MaCoCu crawler – A web TLD spider/crawler

Requires

python >= 3.6,
pypy3 >= 5.5 (optional),
justext >= 3.0 (http://corpus.tools/wiki/Justext),
chared >= 2.0 (http://corpus.tools/wiki/Chared),
lxml >= 4.2 (http://lxml.de/),
openssl >= 1.1,
pyre2 >= 0.2.23 (https://github.com/andreasvc/pyre2),
text processing tools (if binary format conversion is on):
- pdftotext (from poppler-utils),
- ps2ascii (from ghostscript-core),
- antiword (from antiword + perl-Time-HiRes),
- odfpy
nice (coreutils) (optional),
ionice (util-linux) (optional),
gzip (optional).

Runs in Linux -- Fedora/RHEL, there are also users who run it in Ubuntu.

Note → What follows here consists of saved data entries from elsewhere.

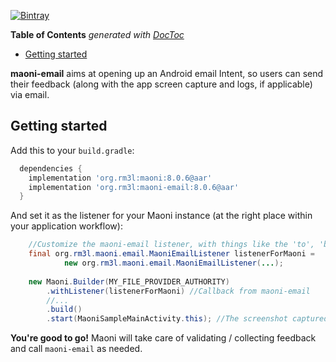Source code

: [![Bintray](https://img.shields.io/bintray/v/rm3l/maven/org.rm3l:maoni-email.svg)](https://bintray.com/rm3l/maven/org.rm3l%3Amaoni-email)

<!-- START doctoc generated TOC please keep comment here to allow auto update -->
<!-- DON'T EDIT THIS SECTION, INSTEAD RE-RUN doctoc TO UPDATE -->
**Table of Contents**  *generated with [DocToc](https://github.com/thlorenz/doctoc)*

- [Getting started](#getting-started)

<!-- END doctoc generated TOC please keep comment here to allow auto update -->

**maoni-email** aims at opening up an Android email Intent, so users can send their feedback (along with the app screen capture and logs, if applicable) via email.

## Getting started

Add this to your `build.gradle`:

```gradle
  dependencies {
    implementation 'org.rm3l:maoni:8.0.6@aar'
    implementation 'org.rm3l:maoni-email:8.0.6@aar'
  }
```

And set it as the listener for your Maoni instance (at the right place within your application workflow):
```java
    //Customize the maoni-email listener, with things like the 'to', 'bcc', 'cc', 'subject', ... fields of the email
    final org.rm3l.maoni.email.MaoniEmailListener listenerForMaoni = 
            new org.rm3l.maoni.email.MaoniEmailListener(...);
    
    new Maoni.Builder(MY_FILE_PROVIDER_AUTHORITY)
        .withListener(listenerForMaoni) //Callback from maoni-email
        //...
        .build()
        .start(MaoniSampleMainActivity.this); //The screenshot captured is relative to this calling context 
```

**You're good to go!** Maoni will take care of validating / collecting feedback
and call `maoni-email` as needed. 
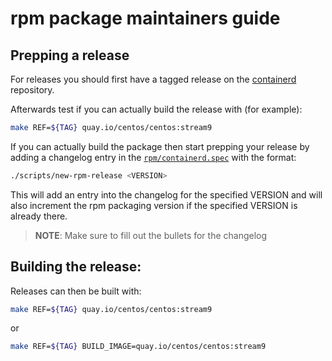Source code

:# rpm package maintainers guide

## Prepping a release

For releases you should first have a tagged release on the
[containerd](https://github.com/containerd/containerd/releases)
repository.

Afterwards test if you can actually build the release with (for example):

```bash
make REF=${TAG} quay.io/centos/centos:stream9
```

If you can actually build the package then start prepping
your release by adding a changelog entry in the
[`rpm/containerd.spec`](containerd.spec) with the format:

```bash
./scripts/new-rpm-release <VERSION>
```

This will add an entry into the changelog for the specified VERSION
and will also increment the rpm packaging version if the specified
VERSION is already there.

> **NOTE**: Make sure to fill out the bullets for the changelog

## Building the release:

Releases can then be built with:

```bash
make REF=${TAG} quay.io/centos/centos:stream9
```

or

```bash
make REF=${TAG} BUILD_IMAGE=quay.io/centos/centos:stream9
```
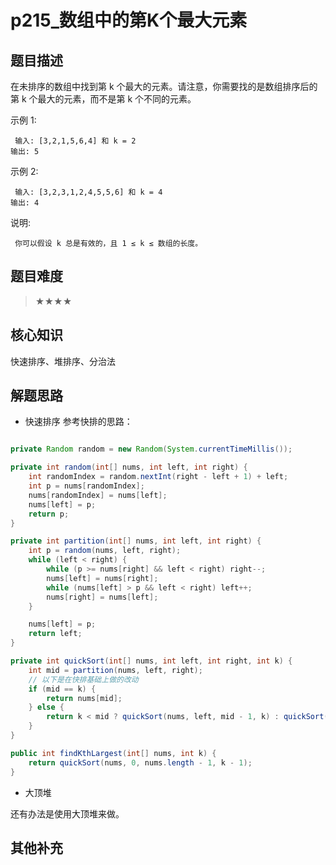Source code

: # p215_数组中的第K个最大元素
## 题目描述
在未排序的数组中找到第 k 个最大的元素。请注意，你需要找的是数组排序后的第 k 个最大的元素，而不是第 k 个不同的元素。 

 示例 1: 
```
 输入: [3,2,1,5,6,4] 和 k = 2
输出: 5
 ```

 示例 2: 
```
 输入: [3,2,3,1,2,4,5,5,6] 和 k = 4
输出: 4 
```
 说明: 
```
 你可以假设 k 总是有效的，且 1 ≤ k ≤ 数组的长度。 
 ```
## 题目难度
> ★★★★
## 核心知识
快速排序、堆排序、分治法
## 解题思路

- 快速排序
参考快排的思路：

```java

private Random random = new Random(System.currentTimeMillis());

private int random(int[] nums, int left, int right) {
    int randomIndex = random.nextInt(right - left + 1) + left;
    int p = nums[randomIndex];
    nums[randomIndex] = nums[left];
    nums[left] = p;
    return p;
}

private int partition(int[] nums, int left, int right) {
    int p = random(nums, left, right);
    while (left < right) {
        while (p >= nums[right] && left < right) right--;
        nums[left] = nums[right];
        while (nums[left] > p && left < right) left++;
        nums[right] = nums[left];
    }

    nums[left] = p;
    return left;
}

private int quickSort(int[] nums, int left, int right, int k) {
    int mid = partition(nums, left, right);
    // 以下是在快排基础上做的改动
    if (mid == k) {
        return nums[mid];
    } else {
        return k < mid ? quickSort(nums, left, mid - 1, k) : quickSort(nums, mid + 1, right, k);
    }
}

public int findKthLargest(int[] nums, int k) {
    return quickSort(nums, 0, nums.length - 1, k - 1);
}
```

- 大顶堆

还有办法是使用大顶堆来做。

## 其他补充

Minimum hardware configuration (very small crawls):

4 core CPU,
8 GB system memory,
some storage space,
broadband internet connection.

Recommended hardware configuration (crawling ~30 bn words of English text):

8-32 core CPU (the more CPUs the faster the processing of crawled data),
32-256 GB system memory (the more RAM the more domains kept in memory and thus more webs visited),
lots of storage space,
connection to an internet backbone line.

Includes

A robot exclusion rules parser for Python (v. 1.6.2)

by Philip Semanchuk, BSD Licence
see util/robotparser.py

Language detection using character trigrams

by Douglas Bagnall, Python Software Foundation Licence
see util/trigrams.py

docx2txt

by Sandeep Kumar, GNU GPL 3+
see util/doc2txt.pl

Installation

unpack: tar -xJvf macocu_crawler-src-*.tar.xz
install required tools, see install_rpm.sh for rpm based systems

check importing the following dependences by pypy3/python3:

python3 -c 'import justext.core, chared.detector, ssl, lxml, re2'
pypy3 -c 'import ssl; from ssl import PROTOCOL_TLS'

make sure the crawler can write to config.RUN_DIR and config.PIPE_DIR.

Settings -- edit util/config.py

!!!IMPORTANT!!! Set AGENT, AGENT_URL, USER_AGENT;
set MAX_RUN_TIME to specify max crawling time in seconds;
set DOC_PROCESSOR_COUNT to (partially) control CPU usage;
set MAX_OPEN_CONNS, IP_CONN_INTERVAL, HOST_CONN_INTERVAL;
raise ulimit -n accoring to MAX_OPEN_CONNS;
then increase MAX_OPEN_CONNS and OPEN_AT_ONCE;
configure language and TLD dependent settings.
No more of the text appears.